Ася уже не могла себя контролировать. Слезы текли по ее лицу, она дала папе себя поддержать и согнувшись в три погибели, потащилась к туалету. Там она уселась на унитаз и нагнулась к полу. Папа стоял рядом.
— Иди отсюда. Я — сама. Иди, что ты стал…
— Асенька, я тут с тобой постою…
— Иди, я тебе сказала. Закрой дверь. Без тебя обойдусь. От тебя мне только хуже.

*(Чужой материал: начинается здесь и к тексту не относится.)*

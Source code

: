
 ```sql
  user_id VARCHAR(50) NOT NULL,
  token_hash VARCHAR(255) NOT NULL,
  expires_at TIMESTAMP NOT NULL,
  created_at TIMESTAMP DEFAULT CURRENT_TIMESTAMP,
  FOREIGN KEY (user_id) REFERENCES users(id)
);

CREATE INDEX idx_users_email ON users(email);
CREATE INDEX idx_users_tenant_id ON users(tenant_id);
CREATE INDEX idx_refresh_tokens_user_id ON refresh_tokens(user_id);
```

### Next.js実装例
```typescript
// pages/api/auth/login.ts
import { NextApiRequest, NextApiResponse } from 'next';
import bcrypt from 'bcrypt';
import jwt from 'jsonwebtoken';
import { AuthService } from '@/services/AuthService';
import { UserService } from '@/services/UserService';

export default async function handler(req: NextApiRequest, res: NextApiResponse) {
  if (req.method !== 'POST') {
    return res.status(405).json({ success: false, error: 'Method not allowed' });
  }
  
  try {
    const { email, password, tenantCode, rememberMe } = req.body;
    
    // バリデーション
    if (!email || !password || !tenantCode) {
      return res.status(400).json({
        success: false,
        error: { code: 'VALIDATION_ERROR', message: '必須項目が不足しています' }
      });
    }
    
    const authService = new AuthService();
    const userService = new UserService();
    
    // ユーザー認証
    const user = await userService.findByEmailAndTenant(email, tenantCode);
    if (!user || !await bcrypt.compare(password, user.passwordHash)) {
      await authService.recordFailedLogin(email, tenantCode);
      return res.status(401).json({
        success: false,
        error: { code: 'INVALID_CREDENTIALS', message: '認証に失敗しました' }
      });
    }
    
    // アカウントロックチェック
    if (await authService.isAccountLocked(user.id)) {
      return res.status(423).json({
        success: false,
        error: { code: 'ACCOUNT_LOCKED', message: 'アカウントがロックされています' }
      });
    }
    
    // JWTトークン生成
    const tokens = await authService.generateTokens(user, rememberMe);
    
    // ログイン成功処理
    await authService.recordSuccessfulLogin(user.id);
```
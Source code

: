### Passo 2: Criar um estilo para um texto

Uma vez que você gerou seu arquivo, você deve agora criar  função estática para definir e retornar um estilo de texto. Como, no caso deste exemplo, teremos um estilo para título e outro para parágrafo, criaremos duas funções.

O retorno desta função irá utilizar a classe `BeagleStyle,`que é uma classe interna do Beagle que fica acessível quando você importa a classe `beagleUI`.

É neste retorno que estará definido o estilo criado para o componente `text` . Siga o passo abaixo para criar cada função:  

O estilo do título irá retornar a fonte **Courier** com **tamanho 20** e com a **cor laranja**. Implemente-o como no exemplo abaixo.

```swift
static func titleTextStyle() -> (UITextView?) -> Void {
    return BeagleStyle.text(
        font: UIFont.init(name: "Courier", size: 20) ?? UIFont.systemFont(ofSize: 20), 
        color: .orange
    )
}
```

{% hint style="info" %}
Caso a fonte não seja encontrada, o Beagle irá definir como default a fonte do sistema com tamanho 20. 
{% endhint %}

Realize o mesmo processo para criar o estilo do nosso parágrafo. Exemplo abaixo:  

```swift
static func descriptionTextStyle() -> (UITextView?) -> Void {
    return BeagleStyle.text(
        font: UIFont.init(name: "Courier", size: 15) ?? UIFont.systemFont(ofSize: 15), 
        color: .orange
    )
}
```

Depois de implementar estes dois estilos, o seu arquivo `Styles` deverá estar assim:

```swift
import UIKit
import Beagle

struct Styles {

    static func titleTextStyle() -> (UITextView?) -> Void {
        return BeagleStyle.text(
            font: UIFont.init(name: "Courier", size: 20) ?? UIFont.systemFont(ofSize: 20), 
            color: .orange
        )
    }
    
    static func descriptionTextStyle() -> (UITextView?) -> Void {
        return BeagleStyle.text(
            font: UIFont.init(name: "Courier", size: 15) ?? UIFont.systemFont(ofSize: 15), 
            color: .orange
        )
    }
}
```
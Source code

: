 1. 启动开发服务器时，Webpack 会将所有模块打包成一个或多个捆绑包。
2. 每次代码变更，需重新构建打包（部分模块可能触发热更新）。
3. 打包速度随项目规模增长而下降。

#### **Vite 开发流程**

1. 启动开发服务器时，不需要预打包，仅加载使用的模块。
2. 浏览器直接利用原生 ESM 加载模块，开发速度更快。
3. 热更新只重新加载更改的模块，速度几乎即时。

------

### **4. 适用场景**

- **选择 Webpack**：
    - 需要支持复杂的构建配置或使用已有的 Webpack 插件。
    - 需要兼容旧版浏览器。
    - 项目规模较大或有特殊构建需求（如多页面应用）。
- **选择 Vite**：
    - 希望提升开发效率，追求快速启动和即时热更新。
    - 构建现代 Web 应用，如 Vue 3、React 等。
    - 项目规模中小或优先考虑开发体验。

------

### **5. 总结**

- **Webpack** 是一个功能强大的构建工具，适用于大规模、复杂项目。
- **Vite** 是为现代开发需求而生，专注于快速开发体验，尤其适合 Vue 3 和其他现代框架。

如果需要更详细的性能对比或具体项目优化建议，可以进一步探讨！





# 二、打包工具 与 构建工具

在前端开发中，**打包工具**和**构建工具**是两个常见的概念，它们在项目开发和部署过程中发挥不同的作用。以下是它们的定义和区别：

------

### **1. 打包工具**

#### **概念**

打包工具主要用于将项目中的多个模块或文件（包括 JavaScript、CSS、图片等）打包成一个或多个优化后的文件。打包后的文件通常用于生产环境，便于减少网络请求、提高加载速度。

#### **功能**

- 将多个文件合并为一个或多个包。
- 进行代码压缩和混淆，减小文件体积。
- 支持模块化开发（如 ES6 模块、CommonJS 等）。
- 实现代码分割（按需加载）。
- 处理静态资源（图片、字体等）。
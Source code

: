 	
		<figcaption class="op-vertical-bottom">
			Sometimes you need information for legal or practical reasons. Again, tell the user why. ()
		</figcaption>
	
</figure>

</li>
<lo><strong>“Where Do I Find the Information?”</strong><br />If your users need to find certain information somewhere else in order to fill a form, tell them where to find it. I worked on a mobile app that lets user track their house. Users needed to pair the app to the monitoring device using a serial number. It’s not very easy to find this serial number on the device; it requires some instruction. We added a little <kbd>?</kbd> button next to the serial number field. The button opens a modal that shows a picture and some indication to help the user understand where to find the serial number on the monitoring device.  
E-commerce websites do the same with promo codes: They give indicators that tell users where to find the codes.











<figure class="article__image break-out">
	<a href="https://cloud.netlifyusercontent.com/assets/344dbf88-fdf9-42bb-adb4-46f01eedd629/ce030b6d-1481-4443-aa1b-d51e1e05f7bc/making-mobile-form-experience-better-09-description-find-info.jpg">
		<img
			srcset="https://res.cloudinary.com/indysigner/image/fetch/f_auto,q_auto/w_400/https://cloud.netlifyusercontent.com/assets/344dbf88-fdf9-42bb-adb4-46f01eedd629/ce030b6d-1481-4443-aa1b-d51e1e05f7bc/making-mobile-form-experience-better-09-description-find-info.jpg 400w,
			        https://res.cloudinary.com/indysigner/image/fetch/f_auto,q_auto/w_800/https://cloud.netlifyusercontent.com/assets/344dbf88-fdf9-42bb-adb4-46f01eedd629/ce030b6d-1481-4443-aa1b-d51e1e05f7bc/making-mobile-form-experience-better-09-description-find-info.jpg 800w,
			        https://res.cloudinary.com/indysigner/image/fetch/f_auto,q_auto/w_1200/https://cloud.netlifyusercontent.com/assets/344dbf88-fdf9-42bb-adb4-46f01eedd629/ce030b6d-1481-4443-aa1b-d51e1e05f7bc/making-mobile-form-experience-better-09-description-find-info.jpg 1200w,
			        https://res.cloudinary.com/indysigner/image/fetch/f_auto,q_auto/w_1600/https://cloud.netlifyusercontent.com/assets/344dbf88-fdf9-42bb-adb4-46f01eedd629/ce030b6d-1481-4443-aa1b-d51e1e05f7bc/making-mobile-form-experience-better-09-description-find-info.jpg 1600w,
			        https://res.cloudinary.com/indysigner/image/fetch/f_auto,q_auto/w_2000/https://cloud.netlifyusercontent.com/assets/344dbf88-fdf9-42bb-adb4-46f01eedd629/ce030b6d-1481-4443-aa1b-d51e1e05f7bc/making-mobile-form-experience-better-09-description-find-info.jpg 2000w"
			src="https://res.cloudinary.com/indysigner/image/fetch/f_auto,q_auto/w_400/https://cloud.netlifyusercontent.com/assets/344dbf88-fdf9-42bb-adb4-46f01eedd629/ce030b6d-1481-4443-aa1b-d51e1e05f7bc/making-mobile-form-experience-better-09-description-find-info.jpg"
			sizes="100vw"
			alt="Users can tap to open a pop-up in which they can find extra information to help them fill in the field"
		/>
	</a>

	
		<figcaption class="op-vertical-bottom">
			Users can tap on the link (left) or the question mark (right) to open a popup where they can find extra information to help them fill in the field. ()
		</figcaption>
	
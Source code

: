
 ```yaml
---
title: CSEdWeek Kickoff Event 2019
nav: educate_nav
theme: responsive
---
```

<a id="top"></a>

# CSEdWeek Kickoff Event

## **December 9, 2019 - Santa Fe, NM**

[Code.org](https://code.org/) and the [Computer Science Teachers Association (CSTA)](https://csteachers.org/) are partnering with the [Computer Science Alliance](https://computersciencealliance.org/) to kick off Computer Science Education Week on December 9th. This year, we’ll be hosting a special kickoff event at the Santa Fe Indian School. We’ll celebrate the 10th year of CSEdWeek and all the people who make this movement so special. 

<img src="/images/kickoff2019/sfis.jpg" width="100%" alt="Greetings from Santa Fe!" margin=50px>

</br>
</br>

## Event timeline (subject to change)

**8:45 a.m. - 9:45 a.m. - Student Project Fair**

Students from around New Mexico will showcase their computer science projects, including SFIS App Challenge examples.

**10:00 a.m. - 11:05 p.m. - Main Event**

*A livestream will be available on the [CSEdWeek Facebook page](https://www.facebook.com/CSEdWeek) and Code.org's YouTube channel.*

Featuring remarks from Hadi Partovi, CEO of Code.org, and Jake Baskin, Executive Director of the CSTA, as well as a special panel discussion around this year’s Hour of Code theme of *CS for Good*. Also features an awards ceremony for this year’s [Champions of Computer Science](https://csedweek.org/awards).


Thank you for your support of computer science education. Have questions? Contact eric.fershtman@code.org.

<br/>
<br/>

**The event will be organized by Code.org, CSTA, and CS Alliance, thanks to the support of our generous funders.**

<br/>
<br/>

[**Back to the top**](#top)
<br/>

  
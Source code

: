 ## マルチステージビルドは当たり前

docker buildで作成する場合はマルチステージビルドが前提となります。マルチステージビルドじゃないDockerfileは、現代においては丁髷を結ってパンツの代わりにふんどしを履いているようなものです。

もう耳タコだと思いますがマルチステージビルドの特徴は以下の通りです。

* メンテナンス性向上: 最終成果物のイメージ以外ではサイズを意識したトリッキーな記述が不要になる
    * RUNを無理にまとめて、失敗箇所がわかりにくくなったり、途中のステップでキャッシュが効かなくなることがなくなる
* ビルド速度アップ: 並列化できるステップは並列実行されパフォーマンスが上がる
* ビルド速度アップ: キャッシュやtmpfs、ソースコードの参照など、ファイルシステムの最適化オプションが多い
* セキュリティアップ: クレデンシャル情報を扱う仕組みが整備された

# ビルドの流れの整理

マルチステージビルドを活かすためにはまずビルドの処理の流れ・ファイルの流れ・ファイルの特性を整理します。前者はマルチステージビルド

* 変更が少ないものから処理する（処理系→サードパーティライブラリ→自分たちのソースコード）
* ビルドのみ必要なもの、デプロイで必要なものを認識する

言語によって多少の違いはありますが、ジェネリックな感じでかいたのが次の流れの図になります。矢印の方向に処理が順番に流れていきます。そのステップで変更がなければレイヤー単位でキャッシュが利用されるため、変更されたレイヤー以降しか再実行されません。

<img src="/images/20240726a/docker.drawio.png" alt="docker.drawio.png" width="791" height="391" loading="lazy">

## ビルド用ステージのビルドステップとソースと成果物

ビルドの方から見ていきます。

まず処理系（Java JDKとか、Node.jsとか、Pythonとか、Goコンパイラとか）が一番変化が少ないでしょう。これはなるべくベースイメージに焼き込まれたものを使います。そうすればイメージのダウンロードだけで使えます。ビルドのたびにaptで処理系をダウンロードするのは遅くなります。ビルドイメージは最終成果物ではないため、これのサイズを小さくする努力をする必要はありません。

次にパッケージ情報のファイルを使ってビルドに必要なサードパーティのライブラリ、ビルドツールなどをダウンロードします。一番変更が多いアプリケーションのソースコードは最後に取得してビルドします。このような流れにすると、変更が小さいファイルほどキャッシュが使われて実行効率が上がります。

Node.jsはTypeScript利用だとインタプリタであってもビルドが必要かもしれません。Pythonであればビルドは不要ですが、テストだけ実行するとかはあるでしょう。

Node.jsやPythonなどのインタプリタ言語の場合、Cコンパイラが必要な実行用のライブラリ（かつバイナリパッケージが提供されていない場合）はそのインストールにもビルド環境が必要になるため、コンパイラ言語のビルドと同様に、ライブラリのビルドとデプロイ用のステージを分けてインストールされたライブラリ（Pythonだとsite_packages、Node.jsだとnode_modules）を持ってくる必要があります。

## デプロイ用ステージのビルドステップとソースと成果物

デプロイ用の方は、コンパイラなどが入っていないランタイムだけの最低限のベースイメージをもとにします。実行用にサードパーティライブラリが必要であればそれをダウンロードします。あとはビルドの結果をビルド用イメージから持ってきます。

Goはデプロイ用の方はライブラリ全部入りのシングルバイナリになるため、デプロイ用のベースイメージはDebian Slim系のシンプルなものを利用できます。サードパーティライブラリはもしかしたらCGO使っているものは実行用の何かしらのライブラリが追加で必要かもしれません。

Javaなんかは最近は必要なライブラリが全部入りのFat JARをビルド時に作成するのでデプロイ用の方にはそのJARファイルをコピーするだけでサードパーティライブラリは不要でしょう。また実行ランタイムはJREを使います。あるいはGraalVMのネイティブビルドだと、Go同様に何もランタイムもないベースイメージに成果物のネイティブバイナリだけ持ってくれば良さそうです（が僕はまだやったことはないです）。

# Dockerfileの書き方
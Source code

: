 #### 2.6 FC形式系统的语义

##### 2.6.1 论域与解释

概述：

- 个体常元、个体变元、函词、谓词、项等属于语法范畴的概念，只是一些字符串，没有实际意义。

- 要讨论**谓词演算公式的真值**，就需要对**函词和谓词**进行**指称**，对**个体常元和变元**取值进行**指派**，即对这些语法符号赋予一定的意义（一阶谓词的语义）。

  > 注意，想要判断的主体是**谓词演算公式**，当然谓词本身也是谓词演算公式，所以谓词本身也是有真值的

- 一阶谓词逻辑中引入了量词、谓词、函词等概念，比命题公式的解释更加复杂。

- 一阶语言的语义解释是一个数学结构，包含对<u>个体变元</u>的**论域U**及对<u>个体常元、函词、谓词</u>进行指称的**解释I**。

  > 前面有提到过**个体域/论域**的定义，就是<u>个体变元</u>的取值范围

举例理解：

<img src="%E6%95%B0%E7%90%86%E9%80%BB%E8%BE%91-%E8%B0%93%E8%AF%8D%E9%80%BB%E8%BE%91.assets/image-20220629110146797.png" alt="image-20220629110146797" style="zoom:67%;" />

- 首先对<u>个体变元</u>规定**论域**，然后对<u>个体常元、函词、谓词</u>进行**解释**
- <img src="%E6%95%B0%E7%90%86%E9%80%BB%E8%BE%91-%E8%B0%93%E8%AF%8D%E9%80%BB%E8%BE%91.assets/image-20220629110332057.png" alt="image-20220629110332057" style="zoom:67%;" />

Это была неправда, но Асе было так плохо, что в этом кто-то должен был быть виноват. Папа вышел, но было понятно, что он стоит за дверью. Ася еще некоторое время просидела в туалете, ничего у нее не получилось, живот болел, и даже стало казаться, что она сейчас упадет. Стало страшно, что вот так она сползет на пол и останется лежать на черных плитках, без штанов. Дверь Ася закрыла на задвижку, так что взрослым придется ее взломать. Ей представилось это гротескное зрелище. Ася показалась на пороге туалета и сейчас же сквозь слезы увидела, что в коридорчике папа стоял не один. Они тоже стояли с ним рядом, напряженно всматриваясь в Асино лицо.